:: Data ::
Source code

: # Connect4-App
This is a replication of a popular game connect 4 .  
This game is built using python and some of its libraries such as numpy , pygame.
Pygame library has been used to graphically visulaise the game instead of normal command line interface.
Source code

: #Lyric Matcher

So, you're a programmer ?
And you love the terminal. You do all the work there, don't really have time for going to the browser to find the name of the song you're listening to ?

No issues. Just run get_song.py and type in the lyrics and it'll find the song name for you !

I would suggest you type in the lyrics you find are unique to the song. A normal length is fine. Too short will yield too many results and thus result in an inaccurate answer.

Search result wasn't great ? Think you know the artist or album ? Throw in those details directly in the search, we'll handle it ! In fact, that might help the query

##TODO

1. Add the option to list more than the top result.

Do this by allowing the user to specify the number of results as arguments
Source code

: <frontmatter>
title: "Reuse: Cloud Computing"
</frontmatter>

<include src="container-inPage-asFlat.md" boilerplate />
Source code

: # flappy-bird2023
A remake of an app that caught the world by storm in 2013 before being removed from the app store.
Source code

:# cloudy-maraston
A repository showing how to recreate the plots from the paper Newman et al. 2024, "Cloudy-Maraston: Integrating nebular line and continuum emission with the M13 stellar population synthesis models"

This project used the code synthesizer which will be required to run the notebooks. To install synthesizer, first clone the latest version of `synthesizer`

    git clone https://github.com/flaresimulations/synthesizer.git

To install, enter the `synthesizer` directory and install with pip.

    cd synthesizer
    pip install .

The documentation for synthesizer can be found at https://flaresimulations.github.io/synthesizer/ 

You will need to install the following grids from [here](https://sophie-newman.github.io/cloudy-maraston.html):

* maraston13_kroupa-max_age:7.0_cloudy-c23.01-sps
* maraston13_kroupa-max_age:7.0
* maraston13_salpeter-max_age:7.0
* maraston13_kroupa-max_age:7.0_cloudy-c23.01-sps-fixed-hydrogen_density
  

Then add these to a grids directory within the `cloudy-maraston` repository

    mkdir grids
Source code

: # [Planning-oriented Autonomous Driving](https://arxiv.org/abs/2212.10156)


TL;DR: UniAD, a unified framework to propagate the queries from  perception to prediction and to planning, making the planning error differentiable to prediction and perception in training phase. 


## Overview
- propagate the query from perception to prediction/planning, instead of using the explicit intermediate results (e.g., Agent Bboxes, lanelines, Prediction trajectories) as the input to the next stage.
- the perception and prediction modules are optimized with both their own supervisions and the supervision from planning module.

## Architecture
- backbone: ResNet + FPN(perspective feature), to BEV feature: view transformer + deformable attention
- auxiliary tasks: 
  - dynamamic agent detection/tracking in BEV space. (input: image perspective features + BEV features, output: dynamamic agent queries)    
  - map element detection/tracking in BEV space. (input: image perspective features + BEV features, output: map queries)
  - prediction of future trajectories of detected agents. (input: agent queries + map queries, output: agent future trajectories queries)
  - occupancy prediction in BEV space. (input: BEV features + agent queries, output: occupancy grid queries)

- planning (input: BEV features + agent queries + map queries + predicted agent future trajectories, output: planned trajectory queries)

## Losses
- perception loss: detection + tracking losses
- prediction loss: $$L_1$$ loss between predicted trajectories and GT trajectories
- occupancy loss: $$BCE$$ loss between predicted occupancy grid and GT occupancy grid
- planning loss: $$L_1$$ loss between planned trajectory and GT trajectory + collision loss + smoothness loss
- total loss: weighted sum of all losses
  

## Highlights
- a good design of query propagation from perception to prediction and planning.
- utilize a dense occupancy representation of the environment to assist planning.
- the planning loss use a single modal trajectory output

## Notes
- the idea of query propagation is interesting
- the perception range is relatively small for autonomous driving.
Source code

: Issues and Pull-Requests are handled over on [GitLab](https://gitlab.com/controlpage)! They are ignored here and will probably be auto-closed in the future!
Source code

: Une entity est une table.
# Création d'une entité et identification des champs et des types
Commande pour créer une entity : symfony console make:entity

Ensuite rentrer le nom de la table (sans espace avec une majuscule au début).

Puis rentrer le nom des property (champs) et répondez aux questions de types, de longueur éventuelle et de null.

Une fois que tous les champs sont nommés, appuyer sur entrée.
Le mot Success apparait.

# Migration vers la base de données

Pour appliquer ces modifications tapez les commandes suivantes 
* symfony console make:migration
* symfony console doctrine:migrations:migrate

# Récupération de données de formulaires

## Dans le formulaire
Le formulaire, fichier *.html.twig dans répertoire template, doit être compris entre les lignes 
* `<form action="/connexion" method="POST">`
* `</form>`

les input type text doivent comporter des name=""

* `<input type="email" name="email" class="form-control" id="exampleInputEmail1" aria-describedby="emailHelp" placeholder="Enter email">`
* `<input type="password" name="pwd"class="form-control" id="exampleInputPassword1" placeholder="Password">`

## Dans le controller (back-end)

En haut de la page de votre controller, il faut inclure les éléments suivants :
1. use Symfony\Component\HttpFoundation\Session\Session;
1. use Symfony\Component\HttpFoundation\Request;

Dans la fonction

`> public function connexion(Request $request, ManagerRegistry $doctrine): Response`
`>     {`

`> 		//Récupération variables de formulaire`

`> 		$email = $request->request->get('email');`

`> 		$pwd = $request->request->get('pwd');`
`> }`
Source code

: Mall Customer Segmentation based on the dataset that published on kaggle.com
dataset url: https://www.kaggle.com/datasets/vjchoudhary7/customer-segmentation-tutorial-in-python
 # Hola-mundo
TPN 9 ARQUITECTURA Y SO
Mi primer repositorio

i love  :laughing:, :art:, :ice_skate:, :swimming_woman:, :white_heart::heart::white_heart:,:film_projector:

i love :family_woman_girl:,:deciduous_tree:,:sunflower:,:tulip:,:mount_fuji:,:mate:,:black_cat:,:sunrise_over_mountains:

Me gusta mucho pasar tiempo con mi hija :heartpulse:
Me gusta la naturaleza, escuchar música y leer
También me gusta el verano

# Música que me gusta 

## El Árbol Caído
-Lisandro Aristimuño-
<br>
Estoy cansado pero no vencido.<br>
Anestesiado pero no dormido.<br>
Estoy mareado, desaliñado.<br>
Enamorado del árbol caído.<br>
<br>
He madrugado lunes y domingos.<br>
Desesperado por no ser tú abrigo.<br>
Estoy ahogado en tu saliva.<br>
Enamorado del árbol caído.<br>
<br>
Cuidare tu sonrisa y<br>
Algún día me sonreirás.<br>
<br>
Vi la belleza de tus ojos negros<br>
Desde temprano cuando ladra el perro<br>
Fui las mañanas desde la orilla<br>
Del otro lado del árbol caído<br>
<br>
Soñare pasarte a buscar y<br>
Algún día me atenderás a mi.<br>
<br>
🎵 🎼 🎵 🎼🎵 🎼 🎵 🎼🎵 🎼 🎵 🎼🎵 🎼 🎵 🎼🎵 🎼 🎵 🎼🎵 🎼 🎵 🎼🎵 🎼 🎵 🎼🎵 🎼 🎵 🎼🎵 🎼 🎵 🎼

:: What this task involves ::
Only the lines from the start of the material through the line bearing "I would suggest" are needed, restated exactly, with both end lines included.

:: Answer space ::
Source code

: # Connect4-App
This is a replication of a popular game connect 4 .  
This game is built using python and some of its libraries such as numpy , pygame.
Pygame library has been used to graphically visulaise the game instead of normal command line interface.
Source code

: #Lyric Matcher

So, you're a programmer ?
And you love the terminal. You do all the work there, don't really have time for going to the browser to find the name of the song you're listening to ?

No issues. Just run get_song.py and type in the lyrics and it'll find the song name for you !

I would suggest you type in the lyrics you find are unique to the song. A normal length is fine. Too short will yield too many results and thus result in an inaccurate answer.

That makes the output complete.